Stocks Europe 600 SXXP, down 1.9% last week
+ 1.06%
Renault rose 1.1%, with automobile manufacturers including RNO
+ 2.96%
And Volkswagen VOW3,
+ 3.18%
Advancing.

German DAX DAX,
+ 1.27%,
French CAC 40 PX1,
+ 1.19%
And UK FTSE 100 UKX,
+ 1.44%
Also advanced.

U.S. Stock futures, which are traded in the U.S. Markets will trade despite being closed for Labor Day holidays, especially for technol or G-oriented Nasdaq-100 NQ100,
-1.01%.

Last week, tech-dominated Nasdaq Composite COMP,
-1.26%
March.4% loss, its worst decline since March 30, and the first decline after five consecutive gains.

Softbank Group 9984,
-7.15%
Shares in Tokyo fell 7 percent on Monday, following a Wall Street Journal report that Japan’s investment group bought options worth billion 4 billion, linked to about 50 50 billion in individual tech shares.

Hussein Syed, chief market strategist at FXTM, said there was no specific trigger for the sell-off but stock prices had reached a level that could no longer be justified by fundamentals after a sharp rise in monetary and monetary policies. “Liquidity and low interest rates alone cannot be the solution to everything, so it is important to see an end to the epidemic for sustainable improvement in economic data and sustainable uptake in risk assets.”

Germany Industrial production rose 1.2% in July, slower than forecast.

GBPUSD,
-0.74%
Weakened after the Financial Times reported that the UK was working on legislation to override parts of the Brexit withdrawal agreement. Separately, the Sunday Express reported that a dossier was being considered by Downing Street that would try to limit access to European Union companies seeking to raise money in London.

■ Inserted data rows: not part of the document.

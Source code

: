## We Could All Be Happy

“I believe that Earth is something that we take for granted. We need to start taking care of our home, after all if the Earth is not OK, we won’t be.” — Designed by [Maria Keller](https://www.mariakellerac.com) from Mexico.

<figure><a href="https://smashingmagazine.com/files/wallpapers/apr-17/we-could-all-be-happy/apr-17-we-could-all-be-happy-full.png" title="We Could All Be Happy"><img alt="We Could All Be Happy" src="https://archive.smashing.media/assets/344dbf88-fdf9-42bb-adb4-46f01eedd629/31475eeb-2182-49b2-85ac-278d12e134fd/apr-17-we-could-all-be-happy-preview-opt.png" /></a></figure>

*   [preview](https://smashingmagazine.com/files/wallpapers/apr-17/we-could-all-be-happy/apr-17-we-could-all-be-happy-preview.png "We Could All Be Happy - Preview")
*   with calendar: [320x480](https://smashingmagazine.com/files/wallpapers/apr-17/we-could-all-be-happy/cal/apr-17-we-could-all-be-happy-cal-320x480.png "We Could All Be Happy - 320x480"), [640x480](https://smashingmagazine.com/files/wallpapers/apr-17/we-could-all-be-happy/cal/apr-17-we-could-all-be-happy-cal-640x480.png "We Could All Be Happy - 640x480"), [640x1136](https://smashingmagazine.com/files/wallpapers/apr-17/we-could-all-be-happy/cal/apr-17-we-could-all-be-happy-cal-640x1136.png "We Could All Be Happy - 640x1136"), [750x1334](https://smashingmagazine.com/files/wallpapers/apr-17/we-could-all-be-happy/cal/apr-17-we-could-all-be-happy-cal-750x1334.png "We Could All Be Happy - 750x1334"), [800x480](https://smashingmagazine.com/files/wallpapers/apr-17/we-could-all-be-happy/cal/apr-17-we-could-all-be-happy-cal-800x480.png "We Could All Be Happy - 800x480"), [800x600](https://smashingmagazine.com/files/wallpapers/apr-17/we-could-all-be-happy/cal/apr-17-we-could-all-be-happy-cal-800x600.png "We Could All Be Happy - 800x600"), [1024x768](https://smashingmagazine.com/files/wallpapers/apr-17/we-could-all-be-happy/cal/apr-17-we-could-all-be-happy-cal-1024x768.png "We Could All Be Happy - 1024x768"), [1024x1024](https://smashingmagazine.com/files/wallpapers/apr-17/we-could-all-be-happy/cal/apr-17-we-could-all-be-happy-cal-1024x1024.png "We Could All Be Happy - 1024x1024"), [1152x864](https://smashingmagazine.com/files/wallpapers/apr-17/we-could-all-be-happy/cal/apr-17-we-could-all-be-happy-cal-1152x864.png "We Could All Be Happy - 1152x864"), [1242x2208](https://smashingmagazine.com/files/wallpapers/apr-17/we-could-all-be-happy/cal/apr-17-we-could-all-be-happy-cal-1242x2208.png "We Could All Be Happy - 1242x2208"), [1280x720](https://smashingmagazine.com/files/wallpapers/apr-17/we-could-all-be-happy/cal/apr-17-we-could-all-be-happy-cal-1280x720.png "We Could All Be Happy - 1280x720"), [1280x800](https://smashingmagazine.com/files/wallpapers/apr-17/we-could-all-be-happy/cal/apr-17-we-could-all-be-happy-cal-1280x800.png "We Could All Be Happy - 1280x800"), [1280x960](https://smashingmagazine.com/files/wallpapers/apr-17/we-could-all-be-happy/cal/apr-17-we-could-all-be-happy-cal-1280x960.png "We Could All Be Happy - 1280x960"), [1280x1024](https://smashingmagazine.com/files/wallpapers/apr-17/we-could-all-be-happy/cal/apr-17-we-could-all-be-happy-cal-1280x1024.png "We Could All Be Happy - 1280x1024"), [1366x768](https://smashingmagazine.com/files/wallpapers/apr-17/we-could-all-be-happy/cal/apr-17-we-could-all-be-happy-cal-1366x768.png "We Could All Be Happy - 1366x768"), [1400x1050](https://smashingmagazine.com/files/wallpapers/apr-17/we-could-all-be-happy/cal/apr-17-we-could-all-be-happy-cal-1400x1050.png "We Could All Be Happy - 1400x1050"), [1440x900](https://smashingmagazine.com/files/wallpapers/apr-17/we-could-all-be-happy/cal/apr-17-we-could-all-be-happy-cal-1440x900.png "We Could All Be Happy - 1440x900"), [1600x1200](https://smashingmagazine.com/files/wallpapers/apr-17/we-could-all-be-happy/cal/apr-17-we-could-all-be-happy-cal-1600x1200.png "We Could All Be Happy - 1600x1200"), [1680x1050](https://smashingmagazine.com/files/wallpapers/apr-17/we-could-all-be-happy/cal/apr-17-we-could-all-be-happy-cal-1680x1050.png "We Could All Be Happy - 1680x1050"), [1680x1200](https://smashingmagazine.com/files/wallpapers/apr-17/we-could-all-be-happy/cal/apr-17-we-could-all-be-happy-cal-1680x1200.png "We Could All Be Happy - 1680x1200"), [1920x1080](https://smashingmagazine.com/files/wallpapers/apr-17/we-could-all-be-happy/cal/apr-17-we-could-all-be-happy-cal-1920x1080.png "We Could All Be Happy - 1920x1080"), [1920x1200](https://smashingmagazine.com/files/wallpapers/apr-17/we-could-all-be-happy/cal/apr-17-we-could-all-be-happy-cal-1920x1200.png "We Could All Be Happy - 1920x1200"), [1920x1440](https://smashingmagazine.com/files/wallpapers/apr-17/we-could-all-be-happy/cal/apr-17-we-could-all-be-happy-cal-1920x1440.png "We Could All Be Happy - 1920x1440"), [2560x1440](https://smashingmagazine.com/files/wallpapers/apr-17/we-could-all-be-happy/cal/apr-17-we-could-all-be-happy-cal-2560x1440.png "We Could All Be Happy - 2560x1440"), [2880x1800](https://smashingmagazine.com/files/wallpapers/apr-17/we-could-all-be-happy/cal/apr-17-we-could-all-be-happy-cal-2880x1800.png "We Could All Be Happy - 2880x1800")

Negotiations on the post-Brexit UK-EU trade deal are set to resume on Tuesday.

“At the very least, it seems strange that the UK will weaken its commitment to Ireland with the forthcoming legislation, following steps taken by the UK in recent months to prepare for the day of the Northern Ireland border crossing. This suggests that the UK is trying to increase the pressure to make more deals as it chooses, rather than a tough exit, “said Callum Pickering, a senior economist in Barenberg.

Associated British Foods ABF,
+ 2.76%
Trading in the fourth quarter ended September 12 in both its food businesses and retailer Primark exceeded expectations, after rising 3%.